Sophie Scholl, is one of the most iconic youth figures in Germany’s resistance against the Nazi regime. Alongside her brother and other members of the White Rose movement, she was arrested a year before the outbreak of World War II for distributing anti-Nazi pamphlets. They were tried and executed by guillotine.
A video has recently gone viral showing an interview with a young Indian teenager. The interviewer persistently tried to coax him into chanting, “Long live India, death to Pakistan.” The boy, however, calmly responded with well-wishes for both countries. His quiet defiance struck a chord online.
This distinction is crucial: patriotism is not an ideology. It is an instinctive drive within a nation to preserve its survival, ensure collective welfare, and maintain its way of life. Ideologies, by contrast, are rigid frameworks that impose a specific definition of how life should be lived.
For this reason, patriotism is often vulnerable to manipulation. Governments can easily twist it into an ideological tool—one that justifies exclusion, aggression, and blind loyalty. When patriotism is weaponized to serve the narrow, unilateral interests of a single nation, it becomes a dangerous catalyst for conflict and devastation.
Patriotism in its truest form is constructive. In a world where every nation is, in effect, alone, people must protect their national identity much like they would defend a family. But nations must also remember: they do not live in isolation. When they create unnecessary tensions, interfere in others’ affairs, or pursue expansionist ambitions, they sow the seeds of catastrophe.

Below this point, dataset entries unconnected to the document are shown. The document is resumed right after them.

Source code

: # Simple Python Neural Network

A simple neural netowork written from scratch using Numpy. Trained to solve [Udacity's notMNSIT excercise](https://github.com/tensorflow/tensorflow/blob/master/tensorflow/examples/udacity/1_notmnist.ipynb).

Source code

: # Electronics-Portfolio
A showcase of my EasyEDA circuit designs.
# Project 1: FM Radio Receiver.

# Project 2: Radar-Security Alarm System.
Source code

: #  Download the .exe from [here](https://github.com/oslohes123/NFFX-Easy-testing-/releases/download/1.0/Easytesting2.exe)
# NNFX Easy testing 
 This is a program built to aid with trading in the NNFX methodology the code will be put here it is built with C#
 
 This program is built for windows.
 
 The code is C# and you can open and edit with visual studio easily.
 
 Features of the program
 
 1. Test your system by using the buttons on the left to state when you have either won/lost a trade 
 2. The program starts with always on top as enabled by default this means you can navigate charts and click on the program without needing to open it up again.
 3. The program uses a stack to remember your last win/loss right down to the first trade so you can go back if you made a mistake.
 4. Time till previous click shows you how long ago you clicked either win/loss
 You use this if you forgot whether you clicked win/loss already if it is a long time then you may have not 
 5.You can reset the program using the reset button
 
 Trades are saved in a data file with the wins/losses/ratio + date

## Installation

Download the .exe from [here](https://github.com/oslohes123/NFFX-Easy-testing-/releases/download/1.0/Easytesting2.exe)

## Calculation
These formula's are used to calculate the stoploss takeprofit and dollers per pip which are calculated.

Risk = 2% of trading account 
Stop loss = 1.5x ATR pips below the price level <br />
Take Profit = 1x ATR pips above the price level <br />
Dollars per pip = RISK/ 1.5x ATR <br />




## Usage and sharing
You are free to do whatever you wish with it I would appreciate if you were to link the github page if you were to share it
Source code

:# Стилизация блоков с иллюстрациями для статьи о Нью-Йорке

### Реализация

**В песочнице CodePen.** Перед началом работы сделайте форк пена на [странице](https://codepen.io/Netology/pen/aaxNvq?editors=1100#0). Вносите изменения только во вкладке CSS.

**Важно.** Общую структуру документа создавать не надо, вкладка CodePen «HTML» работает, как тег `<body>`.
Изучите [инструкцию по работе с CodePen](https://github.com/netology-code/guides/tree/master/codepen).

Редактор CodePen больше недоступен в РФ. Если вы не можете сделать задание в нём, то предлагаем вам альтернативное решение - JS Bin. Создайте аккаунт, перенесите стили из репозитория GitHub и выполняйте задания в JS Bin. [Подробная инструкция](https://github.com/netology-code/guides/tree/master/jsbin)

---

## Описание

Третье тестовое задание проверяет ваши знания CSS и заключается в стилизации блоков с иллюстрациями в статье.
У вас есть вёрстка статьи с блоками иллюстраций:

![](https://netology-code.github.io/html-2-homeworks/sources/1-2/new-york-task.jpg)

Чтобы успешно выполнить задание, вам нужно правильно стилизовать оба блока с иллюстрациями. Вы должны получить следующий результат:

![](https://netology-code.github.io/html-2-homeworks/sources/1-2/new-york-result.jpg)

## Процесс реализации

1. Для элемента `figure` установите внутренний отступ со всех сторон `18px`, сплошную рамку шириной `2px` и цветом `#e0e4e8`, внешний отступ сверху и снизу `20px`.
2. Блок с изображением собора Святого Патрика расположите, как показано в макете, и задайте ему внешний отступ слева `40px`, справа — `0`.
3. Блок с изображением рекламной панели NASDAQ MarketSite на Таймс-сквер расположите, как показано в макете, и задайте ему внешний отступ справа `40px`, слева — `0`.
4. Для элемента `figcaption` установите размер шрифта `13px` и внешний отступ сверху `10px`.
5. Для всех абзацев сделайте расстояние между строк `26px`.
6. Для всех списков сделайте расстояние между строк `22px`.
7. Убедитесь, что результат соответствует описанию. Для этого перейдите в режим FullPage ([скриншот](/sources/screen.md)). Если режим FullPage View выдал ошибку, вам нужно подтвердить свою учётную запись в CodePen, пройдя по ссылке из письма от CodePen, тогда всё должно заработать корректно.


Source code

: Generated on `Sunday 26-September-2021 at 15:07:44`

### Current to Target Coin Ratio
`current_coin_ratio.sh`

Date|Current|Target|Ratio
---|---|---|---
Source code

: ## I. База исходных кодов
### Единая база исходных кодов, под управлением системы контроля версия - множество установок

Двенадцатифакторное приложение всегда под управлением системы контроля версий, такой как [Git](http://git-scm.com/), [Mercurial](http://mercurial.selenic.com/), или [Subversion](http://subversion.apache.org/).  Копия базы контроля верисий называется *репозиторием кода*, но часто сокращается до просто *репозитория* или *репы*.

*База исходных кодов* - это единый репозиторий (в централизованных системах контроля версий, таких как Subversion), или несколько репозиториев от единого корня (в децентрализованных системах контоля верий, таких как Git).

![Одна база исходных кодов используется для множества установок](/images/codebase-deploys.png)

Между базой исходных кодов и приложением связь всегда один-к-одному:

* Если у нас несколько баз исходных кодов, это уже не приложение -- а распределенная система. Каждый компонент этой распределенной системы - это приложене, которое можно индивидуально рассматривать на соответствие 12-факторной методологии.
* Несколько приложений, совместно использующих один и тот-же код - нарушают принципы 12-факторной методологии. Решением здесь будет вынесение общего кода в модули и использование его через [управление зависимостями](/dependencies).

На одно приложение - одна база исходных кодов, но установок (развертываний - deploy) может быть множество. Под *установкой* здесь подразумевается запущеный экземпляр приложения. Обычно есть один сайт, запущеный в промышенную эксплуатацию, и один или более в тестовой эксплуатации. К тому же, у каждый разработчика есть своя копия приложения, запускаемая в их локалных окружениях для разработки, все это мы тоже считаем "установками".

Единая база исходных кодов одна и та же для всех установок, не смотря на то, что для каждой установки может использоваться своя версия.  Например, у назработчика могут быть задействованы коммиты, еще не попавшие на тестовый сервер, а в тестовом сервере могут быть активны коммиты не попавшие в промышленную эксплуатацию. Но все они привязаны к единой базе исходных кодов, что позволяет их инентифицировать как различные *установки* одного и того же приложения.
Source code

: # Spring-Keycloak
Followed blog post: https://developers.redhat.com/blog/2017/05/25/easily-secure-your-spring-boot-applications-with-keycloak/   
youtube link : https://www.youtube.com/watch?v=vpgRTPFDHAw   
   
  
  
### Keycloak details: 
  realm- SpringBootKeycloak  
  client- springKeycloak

Reason dictates that governments are merely instruments for enabling life. Anything that disrupts the conditions for living—whether in the name of ideology, power, or pride—is an enemy of both humanity and national interest.
The courage of individuals like Sophie Scholl and that young Indian boy lies in their unwavering commitment to the value of life itself. Their examples serve as a vital reminder: the interests of the people often diverge from the interests of the state—and it is the people’s voice, not the state’s ambition, that history will remember.